Quelle: RJ Sangosti/Getty

Trump will Kaliforniens Position schwächen

Aber kaum jemanden überzeugen diese Rechenspiele in den USA. Denn zu offensichtlich ist es, um was es Trump bei den neuen Abgasregeln wirklich geht. Um Unterstützung für die heimische Autoindustrie vielleicht. Um Rücksicht auf die Gesundheit und die Kosten der Verbraucher in keinem Fall.

Aber in jedem Fall um eine Attacke auf das Lager der Trump-Kritiker. Und da das in Kalifornien nicht nur besonders stark ist, sondern der Golden State seine Sonderrechte beim Umweltschutz seit Jahrzehnten selbstbewusst wahrnimmt, will der US-Präsident die Position des Bundesstaates schwächen.

Bundesstaat setzt eigene Leitplanken

Bislang war es Kaliforniens Umweltbehörde Air Resources Board (CARB), die in vielen Fällen landesweite Standards bei Schadstoffobergrenzen setzte und so vor allem die Autoindustrie immer weiter vor sich hertrieb. Damit will Trump nun Schluss machen.

Denn sein Plan sieht nicht nur vor, die Abgasregeln aufzuweichen, sondern künftig sollen die Bundesstaaten, allen voran Kalifornien, auch keine von Bundesgesetzen abweichenden Regelungen zur Luftreinhaltung mehr erlassen können. Trump will das in seinen Augen Widerstandsnest und die Umwelthochburg an der Westküste schleifen.

Los Angeles war Pionier bei Luftreinhaltung

Kalifornien ist seit Jahrzehnten ein weltweiter Vorreiter beim Umweltschutz. Der Grossraum Los Angeles leidet bereits seit den 40er-Jahren massiv unter Smog, der infolge des Schadstoffausstosses von Autos entsteht.

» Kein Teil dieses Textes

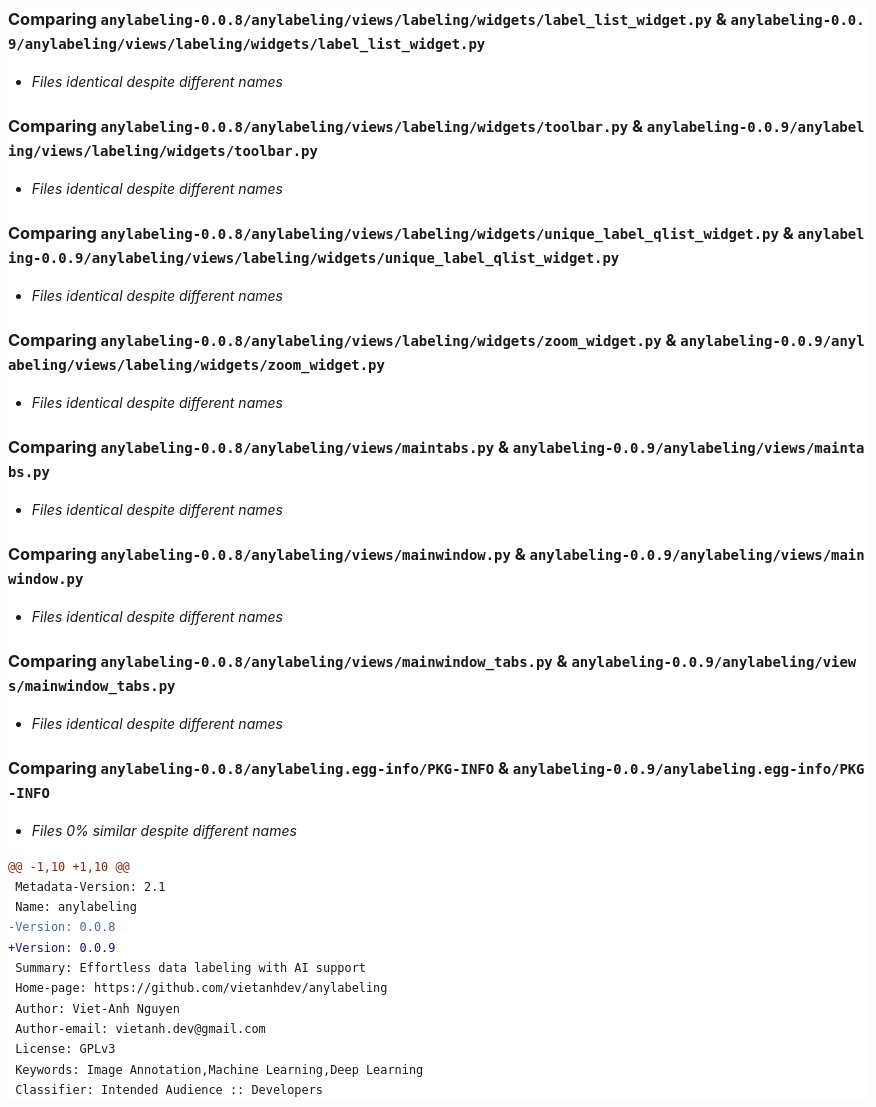 ### Comparing `anylabeling-0.0.8/anylabeling/views/labeling/widgets/label_list_widget.py` & `anylabeling-0.0.9/anylabeling/views/labeling/widgets/label_list_widget.py`

 * *Files identical despite different names*

### Comparing `anylabeling-0.0.8/anylabeling/views/labeling/widgets/toolbar.py` & `anylabeling-0.0.9/anylabeling/views/labeling/widgets/toolbar.py`

 * *Files identical despite different names*

### Comparing `anylabeling-0.0.8/anylabeling/views/labeling/widgets/unique_label_qlist_widget.py` & `anylabeling-0.0.9/anylabeling/views/labeling/widgets/unique_label_qlist_widget.py`

 * *Files identical despite different names*

### Comparing `anylabeling-0.0.8/anylabeling/views/labeling/widgets/zoom_widget.py` & `anylabeling-0.0.9/anylabeling/views/labeling/widgets/zoom_widget.py`

 * *Files identical despite different names*

### Comparing `anylabeling-0.0.8/anylabeling/views/maintabs.py` & `anylabeling-0.0.9/anylabeling/views/maintabs.py`

 * *Files identical despite different names*

### Comparing `anylabeling-0.0.8/anylabeling/views/mainwindow.py` & `anylabeling-0.0.9/anylabeling/views/mainwindow.py`

 * *Files identical despite different names*

### Comparing `anylabeling-0.0.8/anylabeling/views/mainwindow_tabs.py` & `anylabeling-0.0.9/anylabeling/views/mainwindow_tabs.py`

 * *Files identical despite different names*

### Comparing `anylabeling-0.0.8/anylabeling.egg-info/PKG-INFO` & `anylabeling-0.0.9/anylabeling.egg-info/PKG-INFO`

 * *Files 0% similar despite different names*

```diff
@@ -1,10 +1,10 @@
 Metadata-Version: 2.1
 Name: anylabeling
-Version: 0.0.8
+Version: 0.0.9
 Summary: Effortless data labeling with AI support
 Home-page: https://github.com/vietanhdev/anylabeling
 Author: Viet-Anh Nguyen
 Author-email: vietanh.dev@gmail.com
 License: GPLv3
 Keywords: Image Annotation,Machine Learning,Deep Learning
 Classifier: Intended Audience :: Developers
```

Es war der County Los Angeles, der 1947 das erste «Programm zur Luftreinhaltung» in den USA auf den Weg brachte. US-Präsident Richard Nixon legte 1970 mit dem «Clean Air Act» landesweit umfassende Emissionsgrenzwerte fest und liess die Umweltbehörde EPA gründen, in dessen Folge in Kalifornien das CARB entstand.

Dessen Vorgaben für die Abgaswerte, die stetig verschärft wurden, wurden unter Präsident Barack Obama zum landesweiten Standard. Zwischen den Behörden EPA und CARB entwickelte sich beim Thema Luftreinhaltung und der Kontrolle des Schadstoffausstosses bei Autos eine Art Arbeitsteilung. Die EPA trat mehr politisch auf, die technische Arbeit leisteten häufig die Kalifornier. Sie waren es auch, die den Abgasbetrug von Volkswagen aufdeckten.

Behörden des «Golden State» sind gefürchtet

Anfang 2013 hatte das CARB nach einem ersten Verdacht das Forschungsinstitut ICCT mit der Überprüfung von Abgasemissionen bei VW-Diesel-Fahrzeugen beauftragt und sich an den unerklärbaren Werten verbissen.

Bis zum September 2015, als die Dieselaffäre aufflog, verhandelten die VW-Vertreter vor allem mit Mitarbeitern von CARB. Die EPA schaltete sich offiziell erst ein, als sie schliesslich ankündigte, Volkswagen des Betrugs bei den Abgaswerten überführt zu haben. Wenn Autobauer weltweit etwas fürchten, ist es das CARB.

So wie im Fall VW waren die Kalifornier häufig der Treiber, wenn es darum ging, Umweltsünder zu überführen und schärfere Gesetze zu erarbeiten, die dann US-weit übernommen wurden.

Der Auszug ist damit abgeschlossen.